START INFORMATION SUPPLIED
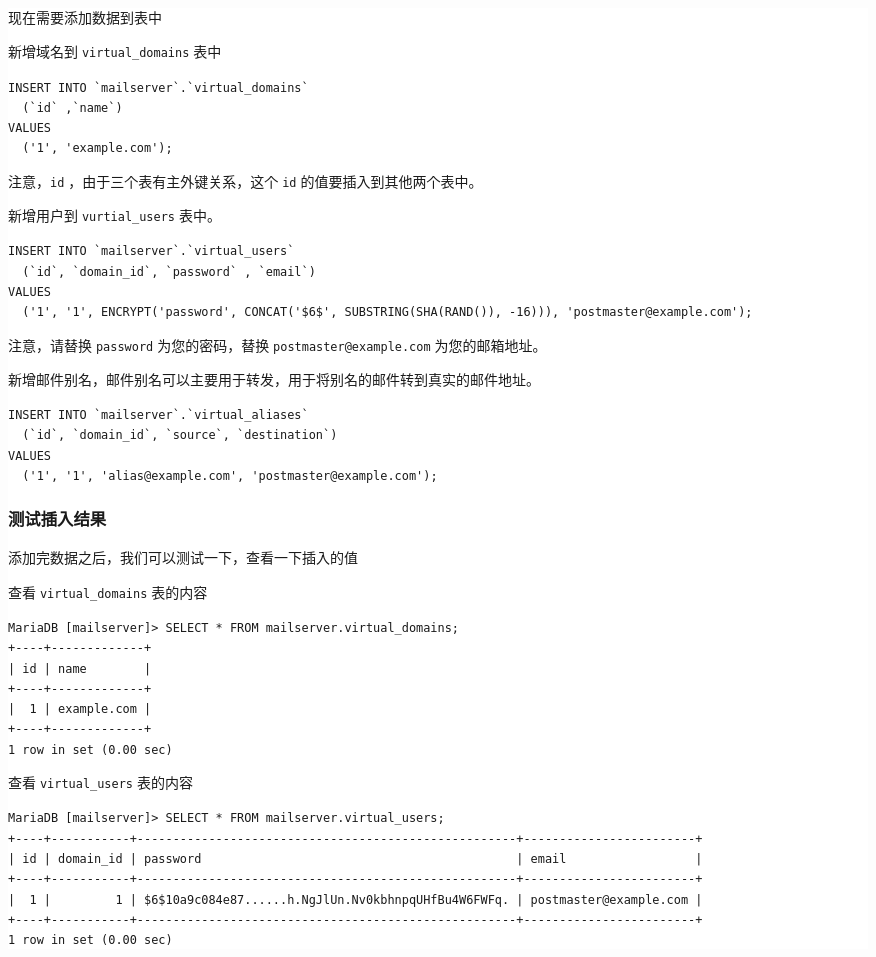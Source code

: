 现在需要添加数据到表中

新增域名到 `virtual_domains` 表中

```terminal
INSERT INTO `mailserver`.`virtual_domains`
  (`id` ,`name`)
VALUES
  ('1', 'example.com');
```

注意，`id` ，由于三个表有主外键关系，这个 `id` 的值要插入到其他两个表中。

新增用户到 `vurtial_users` 表中。

```terminal
INSERT INTO `mailserver`.`virtual_users`
  (`id`, `domain_id`, `password` , `email`)
VALUES
  ('1', '1', ENCRYPT('password', CONCAT('$6$', SUBSTRING(SHA(RAND()), -16))), 'postmaster@example.com');
```

注意，请替换 `password` 为您的密码，替换 `postmaster@example.com` 为您的邮箱地址。

新增邮件别名，邮件别名可以主要用于转发，用于将别名的邮件转到真实的邮件地址。

```terminal
INSERT INTO `mailserver`.`virtual_aliases`
  (`id`, `domain_id`, `source`, `destination`)
VALUES
  ('1', '1', 'alias@example.com', 'postmaster@example.com');
```

### 测试插入结果

添加完数据之后，我们可以测试一下，查看一下插入的值

查看 `virtual_domains` 表的内容

```terminal
MariaDB [mailserver]> SELECT * FROM mailserver.virtual_domains;
+----+-------------+
| id | name        |
+----+-------------+
|  1 | example.com |
+----+-------------+
1 row in set (0.00 sec)
```

查看 `virtual_users` 表的内容

```terminal
MariaDB [mailserver]> SELECT * FROM mailserver.virtual_users;
+----+-----------+-----------------------------------------------------+------------------------+
| id | domain_id | password                                            | email                  |
+----+-----------+-----------------------------------------------------+------------------------+
|  1 |         1 | $6$10a9c084e87......h.NgJlUn.Nv0kbhnpqUHfBu4W6FWFq. | postmaster@example.com |
+----+-----------+-----------------------------------------------------+------------------------+
1 row in set (0.00 sec)
```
END INFORMATION SUPPLIED
GOAL OF THE EXERCISE –
If a line holds the string "MariaDB", it counts; please state how many such lines there are in the data, with nothing more.

OUTPUT –
2